- Opening Delimiter -

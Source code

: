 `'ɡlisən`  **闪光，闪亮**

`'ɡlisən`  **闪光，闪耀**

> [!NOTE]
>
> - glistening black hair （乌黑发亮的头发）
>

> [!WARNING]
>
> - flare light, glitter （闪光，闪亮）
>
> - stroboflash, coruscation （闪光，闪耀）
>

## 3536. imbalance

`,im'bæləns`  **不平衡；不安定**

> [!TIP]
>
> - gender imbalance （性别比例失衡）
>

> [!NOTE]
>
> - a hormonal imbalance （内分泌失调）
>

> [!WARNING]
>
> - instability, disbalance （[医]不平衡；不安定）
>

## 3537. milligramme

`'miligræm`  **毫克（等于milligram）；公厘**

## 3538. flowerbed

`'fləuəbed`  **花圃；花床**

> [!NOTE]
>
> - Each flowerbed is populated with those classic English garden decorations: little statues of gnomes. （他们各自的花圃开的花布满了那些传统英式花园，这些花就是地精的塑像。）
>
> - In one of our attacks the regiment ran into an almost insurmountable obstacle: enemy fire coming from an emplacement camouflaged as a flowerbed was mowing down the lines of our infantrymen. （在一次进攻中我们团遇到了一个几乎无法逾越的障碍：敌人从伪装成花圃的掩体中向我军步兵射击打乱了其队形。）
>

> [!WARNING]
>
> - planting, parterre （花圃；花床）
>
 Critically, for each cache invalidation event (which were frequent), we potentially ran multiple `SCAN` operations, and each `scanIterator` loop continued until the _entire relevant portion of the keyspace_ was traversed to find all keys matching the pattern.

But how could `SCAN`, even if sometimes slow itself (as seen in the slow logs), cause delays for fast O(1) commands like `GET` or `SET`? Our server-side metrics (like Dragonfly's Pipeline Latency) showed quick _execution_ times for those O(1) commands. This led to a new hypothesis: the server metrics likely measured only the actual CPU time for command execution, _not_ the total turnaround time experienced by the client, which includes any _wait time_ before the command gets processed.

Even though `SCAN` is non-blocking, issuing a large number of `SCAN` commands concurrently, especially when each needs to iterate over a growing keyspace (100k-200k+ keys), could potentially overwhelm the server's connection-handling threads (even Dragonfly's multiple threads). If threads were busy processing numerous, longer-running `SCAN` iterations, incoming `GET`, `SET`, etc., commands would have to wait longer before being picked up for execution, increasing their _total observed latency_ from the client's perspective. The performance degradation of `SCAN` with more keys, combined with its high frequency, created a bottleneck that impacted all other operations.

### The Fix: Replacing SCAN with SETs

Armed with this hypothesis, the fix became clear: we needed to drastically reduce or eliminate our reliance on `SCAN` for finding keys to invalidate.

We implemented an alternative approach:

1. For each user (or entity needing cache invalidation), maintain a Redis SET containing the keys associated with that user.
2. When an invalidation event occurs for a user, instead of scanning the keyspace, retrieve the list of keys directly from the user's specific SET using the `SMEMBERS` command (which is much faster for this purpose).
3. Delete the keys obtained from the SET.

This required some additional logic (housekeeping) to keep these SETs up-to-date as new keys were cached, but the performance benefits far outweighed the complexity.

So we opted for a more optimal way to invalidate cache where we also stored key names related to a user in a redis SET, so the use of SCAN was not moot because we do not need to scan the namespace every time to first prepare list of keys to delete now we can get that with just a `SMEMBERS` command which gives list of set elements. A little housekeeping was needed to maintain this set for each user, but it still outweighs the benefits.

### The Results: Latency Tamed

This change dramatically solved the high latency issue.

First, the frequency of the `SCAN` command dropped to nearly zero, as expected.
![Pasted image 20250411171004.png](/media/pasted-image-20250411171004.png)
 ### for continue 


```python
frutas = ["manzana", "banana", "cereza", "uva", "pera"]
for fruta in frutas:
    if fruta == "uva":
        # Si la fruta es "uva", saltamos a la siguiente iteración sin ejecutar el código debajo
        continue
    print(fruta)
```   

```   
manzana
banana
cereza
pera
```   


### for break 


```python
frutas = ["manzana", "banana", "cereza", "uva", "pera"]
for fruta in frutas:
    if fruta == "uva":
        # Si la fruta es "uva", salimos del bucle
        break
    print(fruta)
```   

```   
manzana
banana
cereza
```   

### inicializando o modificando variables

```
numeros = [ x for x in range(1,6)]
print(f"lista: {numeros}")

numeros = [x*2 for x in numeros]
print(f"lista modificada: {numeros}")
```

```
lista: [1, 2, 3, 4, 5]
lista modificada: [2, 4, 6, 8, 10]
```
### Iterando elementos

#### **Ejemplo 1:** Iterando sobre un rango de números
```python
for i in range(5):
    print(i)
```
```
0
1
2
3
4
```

- Closing Delimiter -

## INSTRUCTIONS FOR THE TASK
Repeat every line of the data word for word until you have repeated the line that contains "Critically, for each", which is the last one to include.

## SOLVED EXERCISE
Source code

: `'ɡlisən`  **闪光，闪亮**

`'ɡlisən`  **闪光，闪耀**

> [!NOTE]
>
> - glistening black hair （乌黑发亮的头发）
>

> [!WARNING]
>
> - flare light, glitter （闪光，闪亮）
>
> - stroboflash, coruscation （闪光，闪耀）
>

## 3536. imbalance

`,im'bæləns`  **不平衡；不安定**

> [!TIP]
>
> - gender imbalance （性别比例失衡）
>

> [!NOTE]
>
> - a hormonal imbalance （内分泌失调）
>

> [!WARNING]
>
> - instability, disbalance （[医]不平衡；不安定）
>

## 3537. milligramme

`'miligræm`  **毫克（等于milligram）；公厘**

## 3538. flowerbed

`'fləuəbed`  **花圃；花床**

> [!NOTE]
>
> - Each flowerbed is populated with those classic English garden decorations: little statues of gnomes. （他们各自的花圃开的花布满了那些传统英式花园，这些花就是地精的塑像。）
>
> - In one of our attacks the regiment ran into an almost insurmountable obstacle: enemy fire coming from an emplacement camouflaged as a flowerbed was mowing down the lines of our infantrymen. （在一次进攻中我们团遇到了一个几乎无法逾越的障碍：敌人从伪装成花圃的掩体中向我军步兵射击打乱了其队形。）
>

> [!WARNING]
>
> - planting, parterre （花圃；花床）
>
 Critically, for each cache invalidation event (which were frequent), we potentially ran multiple `SCAN` operations, and each `scanIterator` loop continued until the _entire relevant portion of the keyspace_ was traversed to find all keys matching the pattern.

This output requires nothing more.